**Task directions**.
Your task is to find every line of the listing that includes "asia" and copy it.

*** Opening Supplied data ***

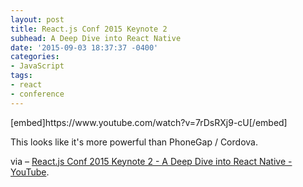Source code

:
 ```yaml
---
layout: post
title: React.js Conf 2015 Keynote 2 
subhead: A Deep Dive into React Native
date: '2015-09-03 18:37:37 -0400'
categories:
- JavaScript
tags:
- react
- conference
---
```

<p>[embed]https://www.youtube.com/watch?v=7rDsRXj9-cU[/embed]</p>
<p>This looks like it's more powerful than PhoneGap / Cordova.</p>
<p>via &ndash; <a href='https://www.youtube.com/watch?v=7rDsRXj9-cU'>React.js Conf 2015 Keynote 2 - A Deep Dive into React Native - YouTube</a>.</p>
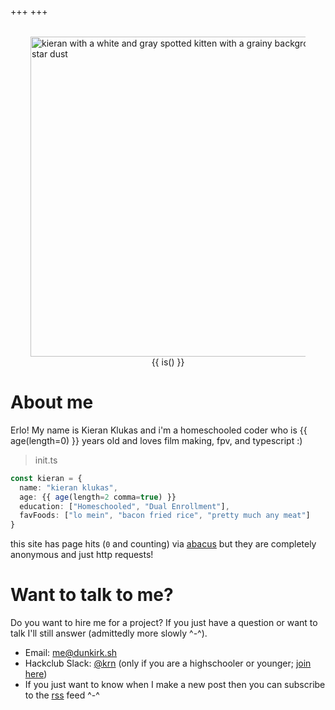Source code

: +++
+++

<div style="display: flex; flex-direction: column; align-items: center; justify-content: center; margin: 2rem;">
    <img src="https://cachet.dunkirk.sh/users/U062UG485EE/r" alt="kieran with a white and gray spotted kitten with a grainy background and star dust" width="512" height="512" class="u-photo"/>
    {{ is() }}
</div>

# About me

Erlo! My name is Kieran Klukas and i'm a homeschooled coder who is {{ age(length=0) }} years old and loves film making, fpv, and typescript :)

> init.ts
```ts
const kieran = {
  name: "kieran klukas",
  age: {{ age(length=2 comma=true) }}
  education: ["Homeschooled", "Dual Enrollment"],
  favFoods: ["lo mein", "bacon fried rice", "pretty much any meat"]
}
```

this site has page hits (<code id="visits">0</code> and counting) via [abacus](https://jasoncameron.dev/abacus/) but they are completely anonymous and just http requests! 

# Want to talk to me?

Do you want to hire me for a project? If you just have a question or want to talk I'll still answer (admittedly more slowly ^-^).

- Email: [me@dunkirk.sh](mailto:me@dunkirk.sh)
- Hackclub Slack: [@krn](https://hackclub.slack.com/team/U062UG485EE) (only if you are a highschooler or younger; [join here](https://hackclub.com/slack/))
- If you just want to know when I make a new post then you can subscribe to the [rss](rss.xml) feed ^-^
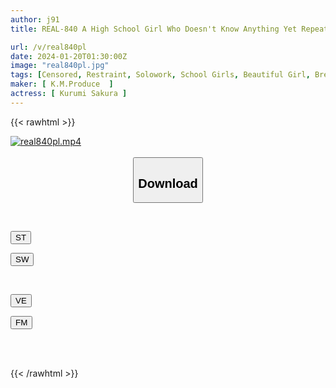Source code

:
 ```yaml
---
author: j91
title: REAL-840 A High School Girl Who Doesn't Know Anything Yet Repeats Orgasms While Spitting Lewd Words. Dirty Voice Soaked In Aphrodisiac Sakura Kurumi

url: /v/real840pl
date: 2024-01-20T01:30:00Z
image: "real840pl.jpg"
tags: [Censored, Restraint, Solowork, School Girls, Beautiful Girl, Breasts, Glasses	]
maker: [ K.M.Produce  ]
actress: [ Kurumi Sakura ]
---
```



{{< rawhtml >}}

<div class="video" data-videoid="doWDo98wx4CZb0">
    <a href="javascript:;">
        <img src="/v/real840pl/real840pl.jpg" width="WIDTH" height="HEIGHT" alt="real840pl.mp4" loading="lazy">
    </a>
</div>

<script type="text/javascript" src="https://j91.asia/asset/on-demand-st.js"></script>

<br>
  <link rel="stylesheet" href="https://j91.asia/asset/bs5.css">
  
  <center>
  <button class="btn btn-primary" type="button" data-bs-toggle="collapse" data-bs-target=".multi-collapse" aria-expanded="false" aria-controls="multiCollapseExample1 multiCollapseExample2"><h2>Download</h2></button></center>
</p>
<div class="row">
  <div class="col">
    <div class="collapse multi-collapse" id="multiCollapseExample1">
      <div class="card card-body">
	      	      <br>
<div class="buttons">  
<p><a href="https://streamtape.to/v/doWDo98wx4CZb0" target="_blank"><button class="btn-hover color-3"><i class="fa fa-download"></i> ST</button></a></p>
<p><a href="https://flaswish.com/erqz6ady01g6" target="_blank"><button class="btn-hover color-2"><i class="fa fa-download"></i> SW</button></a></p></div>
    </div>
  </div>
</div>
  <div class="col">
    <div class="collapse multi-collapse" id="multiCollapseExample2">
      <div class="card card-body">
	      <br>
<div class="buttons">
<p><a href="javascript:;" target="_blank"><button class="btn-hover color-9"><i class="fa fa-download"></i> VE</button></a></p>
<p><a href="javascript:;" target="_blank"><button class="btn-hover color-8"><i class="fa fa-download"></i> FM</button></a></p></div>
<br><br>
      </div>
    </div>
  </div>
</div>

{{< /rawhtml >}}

*** Closing Supplied data ***

**Answer to this problem**.
<script type="text/javascript" src="https://j91.asia/asset/on-demand-st.js"></script>
  <link rel="stylesheet" href="https://j91.asia/asset/bs5.css">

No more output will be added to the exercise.